Q1: What is the Problem in the first place?
- Last-mile Wireless Connectivity tailored to each particular use-case requirements!
Q2: 5G or WiFi6: Friends or foe?
- Both! … Well it depends on the use-case. They can complement and compete each other.
- Remember that WiFi calling and WiFi offloading help public network Operators to save bandwidth, reduce operational cost, and reduce network congestion. WiFi continue to act as bridge to and from 5G.
Q3: What is needed?
- A seamless wireless connectivity between 5G and WiFi6 as what happened between 4G and WiFi5!
- A QoS guarantee for industrial use-cases with stringent performance requirements and SLA
Q4: How do private 5G, WiFi 6, and public 5G compare to each other?
- Both private 5G and WiFi provide a local area network (LAN) where as public 5G provides a wide-area network (WAN)!
- Private 5G supports both indoor/outdoor deployment and Licensed/unlicensed Spectrum.
- WiFi6 is mainly targeted for indoor deployment with unlicensed Spectrum.
- Public 5G is mainly targeted for outdoor deployment with licensed Spectrum.
Q4: Private 5G or public 5G for vertical industry networking?
- Have a look at this blog post.
Use-cases & Requirements
Most of the industrial use-cases require performance guarantee (e.g. reliability) coupled with added value services (e.g. localization, identifications). Table below compares 5G and Wifi in view of different use-cases.

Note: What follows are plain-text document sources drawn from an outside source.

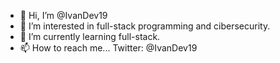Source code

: - 👋 Hi, I’m @IvanDev19
- 👀 I’m interested in full-stack programming and cibersecurity.
- 🌱 I’m currently learning full-stack.
- 📫 How to reach me... Twitter: @IvanDev19

<!---
IvanDev19/IvanDev19 is a ✨ special ✨ repository because its `README.md` (this file) appears on your GitHub profile.
You can click the Preview link to take a look at your changes.
--->
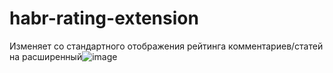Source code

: # habr-rating-extension

Изменяет со стандартного отображения рейтинга комментариев/статей на расширенный![image](https://user-images.githubusercontent.com/42748618/166706612-d607f790-9220-4702-840c-31349e39645a.png)
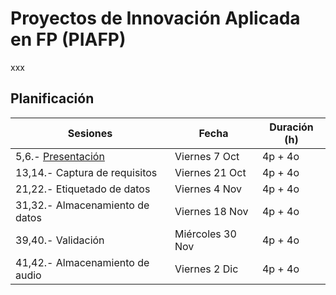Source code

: 
# Proyectos de Innovación Aplicada en FP (PIAFP)

xxx

## Planificación

| Sesiones                                  | Fecha             | Duración (h) |
| ---------                                 | -----             | --------- |
| 5,6.- [Presentación](01presentacion.md)   | Viernes 7 Oct     | 4p + 4o   |
| 13,14.- Captura de requisitos             | Viernes 21 Oct    | 4p + 4o   |
| 21,22.- Etiquetado de datos               | Viernes 4 Nov     | 4p + 4o   |
| 31,32.- Almacenamiento de datos           | Viernes 18 Nov    | 4p + 4o   |
| 39,40.- Validación                        | Miércoles 30 Nov  | 4p + 4o   |
| 41,42.- Almacenamiento de audio           | Viernes 2 Dic     | 4p + 4o   |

|Use-case||Main Requirements||5G||WiFi 6/6E|
|IoT||Density, Low Power||☑️|
|Transport||Mobility, Latency, Reliability||☑️|
|AR/VR||Bandwidth, Latency, Privacy||☑️|
|Healthcare||Bandwidth, Reliability, Security||☑️||☑️|
|Campus/Mining||Reliability, Bandwidth, Localization, Low Power||☑️|
|Connected Robotics||Mobility, Latency, bandwidth, Localization, Identification||☑️|
|Smart Factory||Reliability, Latency, Bandwidth||☑️|
|Personalized store||Bandwidth, latency||☑️||☑️|
|Voice/Video IP||Bandwidth, latency, jitter||☑️||☑️|
How 5G compares to WiFi 6?
There exist many KPI (Key performance indicator related to network) and KVI (Key Value Indicator related to society) to compare 5G and WiFi. Table below focuses on the KPI comparison.
|Frequency Range||Sub-6GHz (FR1) and above (FR2)||2.4 GHz,5 GHz,6 GHz|
|Spectrum Type||Licensed and Unlicensed||Unlicensed|
|Coverage||Indoor and outdoor (wide range)||Indoor mainly||Depends on the frequency range.|
|Data Rate (nominal)||10Gbps (up to 20Gbps)||10Gbps||Depends on many factors.|
|Latency /Jitter||1-15ms / low||10-2000ms / high||5G has much lower variability,|
|Reliability||99.9999%||Low||WiFi6 is reliable for small area.|
|Device Density||1000000 per m2||100-1000 per m2|
|Security||SIM/eSIM||WPA3||5G provides a better identification.|
|Mobility||High mobility (700 km/h)||within 1 AP||Depends on the frequency range. 5G also support seamless handover.|
|Slicing / QoS||Yes||No||5G provides QoS Guarantee.|
|Runtime Control||Yes (Standardized by O-RAN)||Vendor-specific||Enabled via O-RAN 5G RAN Intelligent Controller (RIC).|
|Simplicity||Vendor-specific||Yes||Private 5G is becoming plug-and-play.|
|Compatibility||Medium (Region)||High||WiFi provides compatibility with any devices.|
|Cost||High-Medium||Medium-Low||The higher is the network coverage, the lower is the 5G cost compared to WiFi 6.|
Note that 5G offers higher level of flexibility and fine-grain control for each application and service by means of QFI (QoS Flow Indicator), which in turn provides performance guarantee for each device, each slice/group, or each application flow.
How to proceed?
- Step 1: Identify use-case requirements and its evolution in near future so as to dimension wireless connectivity accordingly
- Step 2: Evaluate application performance under different conditions in an operational environment (TRL 6-7)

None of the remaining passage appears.